§ **DESCRIPTION OF THE TASK**:
Transcribe, word for word, all of the entries below, and exclude any pictures from the copy.

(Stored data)
----------

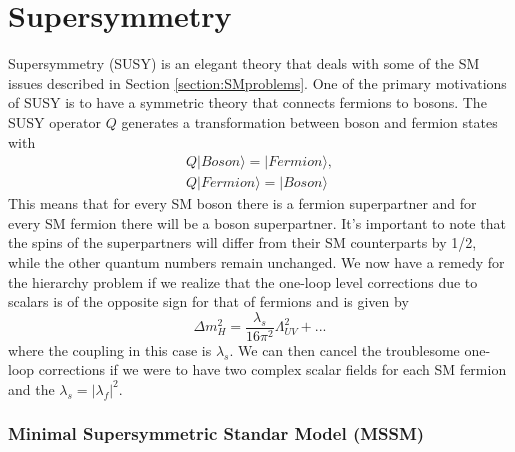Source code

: \chapter{Supersymmetry}

Supersymmetry (SUSY) is an elegant theory that deals with some of the SM issues described in Section \ref{section:SMproblems}.  One of the primary motivations of SUSY is to have a symmetric theory that connects fermions to bosons.  The SUSY operator $Q$ generates a transformation between boson and fermion states with 
\begin{eqnarray}
	Q\vert Boson \rangle = \vert Fermion \rangle, \\
	Q\vert Fermion \rangle =  \vert Boson \rangle
\end{eqnarray}
This means that for every SM boson there is a fermion superpartner and for every SM fermion there will be a boson superpartner.  It's important to note that the spins of the superpartners will differ from their SM counterparts by 1/2, while the other quantum numbers remain unchanged.  We now have a remedy for the hierarchy problem if we realize that the one-loop level corrections due to scalars is of the opposite sign for that of fermions and is given by
\begin{equation}
	\Delta m_H^2 = \frac{\lambda_s}{16\pi^2}\Lambda_{UV}^2 + ...
\end{equation}
where the coupling in this case is $\lambda_s$.  We can then cancel the troublesome one-loop corrections if we were to have two complex scalar fields for each SM fermion and the $\lambda_s = |\lambda_f|^2$.\cite{Martin:1997ns}


\subsection{Minimal Supersymmetric Standar Model (MSSM)}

----------

§ **RESPONSE**:
Source code

: \chapter{Supersymmetry}

Supersymmetry (SUSY) is an elegant theory that deals with some of the SM issues described in Section \ref{section:SMproblems}.  One of the primary motivations of SUSY is to have a symmetric theory that connects fermions to bosons.  The SUSY operator $Q$ generates a transformation between boson and fermion states with 
\begin{eqnarray}
	Q\vert Boson \rangle = \vert Fermion \rangle, \\
	Q\vert Fermion \rangle =  \vert Boson \rangle
\end{eqnarray}
This means that for every SM boson there is a fermion superpartner and for every SM fermion there will be a boson superpartner.  It's important to note that the spins of the superpartners will differ from their SM counterparts by 1/2, while the other quantum numbers remain unchanged.  We now have a remedy for the hierarchy problem if we realize that the one-loop level corrections due to scalars is of the opposite sign for that of fermions and is given by
\begin{equation}
	\Delta m_H^2 = \frac{\lambda_s}{16\pi^2}\Lambda_{UV}^2 + ...
\end{equation}
where the coupling in this case is $\lambda_s$.  We can then cancel the troublesome one-loop corrections if we were to have two complex scalar fields for each SM fermion and the $\lambda_s = |\lambda_f|^2$.\cite{Martin:1997ns}


\subsection{Minimal Supersymmetric Standar Model (MSSM)}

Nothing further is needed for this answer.